■ Exercise aim: Apart from the images, output the data below exactly.

[Stored data]

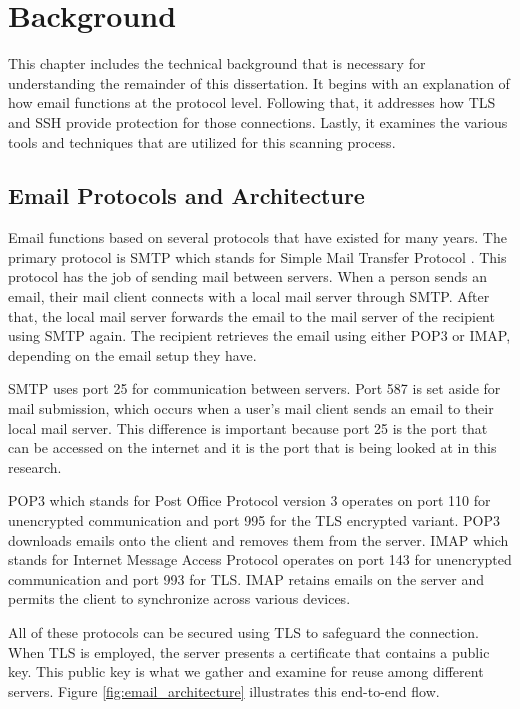 \chapter{Background}

This chapter includes the technical background that is necessary for understanding the remainder of this dissertation. It begins with an explanation of how email functions at the protocol level. Following that, it addresses how TLS and SSH provide protection for those connections. Lastly, it examines the various tools and techniques that are utilized for this scanning process.

\section{Email Protocols and Architecture}

Email functions based on several protocols that have existed for many years. The primary protocol is SMTP which stands for Simple Mail Transfer Protocol \cite{rfc5321}. This protocol has the job of sending mail between servers. When a person sends an email, their mail client connects with a local mail server through SMTP. After that, the local mail server forwards the email to the mail server of the recipient using SMTP again. The recipient retrieves the email using either POP3 or IMAP, depending on the email setup they have.

SMTP uses port 25 for communication between servers. Port 587 is set aside for mail submission, which occurs when a user's mail client sends an email to their local mail server. This difference is important because port 25 is the port that can be accessed on the internet and it is the port that is being looked at in this research.

POP3 which stands for Post Office Protocol version 3 operates on port 110 for unencrypted communication and port 995 for the TLS encrypted variant. POP3 downloads emails onto the client and removes them from the server. IMAP which stands for Internet Message Access Protocol operates on port 143 for unencrypted communication and port 993 for TLS. IMAP retains emails on the server and permits the client to synchronize across various devices.

All of these protocols can be secured using TLS to safeguard the connection. When TLS is employed, the server presents a certificate that contains a public key. This public key is what we gather and examine for reuse among different servers. Figure \ref{fig:email_architecture} illustrates this end-to-end flow.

■ Response to this task:
 \chapter{Background}

This chapter includes the technical background that is necessary for understanding the remainder of this dissertation. It begins with an explanation of how email functions at the protocol level. Following that, it addresses how TLS and SSH provide protection for those connections. Lastly, it examines the various tools and techniques that are utilized for this scanning process.

\section{Email Protocols and Architecture}

Email functions based on several protocols that have existed for many years. The primary protocol is SMTP which stands for Simple Mail Transfer Protocol \cite{rfc5321}. This protocol has the job of sending mail between servers. When a person sends an email, their mail client connects with a local mail server through SMTP. After that, the local mail server forwards the email to the mail server of the recipient using SMTP again. The recipient retrieves the email using either POP3 or IMAP, depending on the email setup they have.

SMTP uses port 25 for communication between servers. Port 587 is set aside for mail submission, which occurs when a user's mail client sends an email to their local mail server. This difference is important because port 25 is the port that can be accessed on the internet and it is the port that is being looked at in this research.

POP3 which stands for Post Office Protocol version 3 operates on port 110 for unencrypted communication and port 995 for the TLS encrypted variant. POP3 downloads emails onto the client and removes them from the server. IMAP which stands for Internet Message Access Protocol operates on port 143 for unencrypted communication and port 993 for TLS. IMAP retains emails on the server and permits the client to synchronize across various devices.

All of these protocols can be secured using TLS to safeguard the connection. When TLS is employed, the server presents a certificate that contains a public key. This public key is what we gather and examine for reuse among different servers. Figure \ref{fig:email_architecture} illustrates this end-to-end flow.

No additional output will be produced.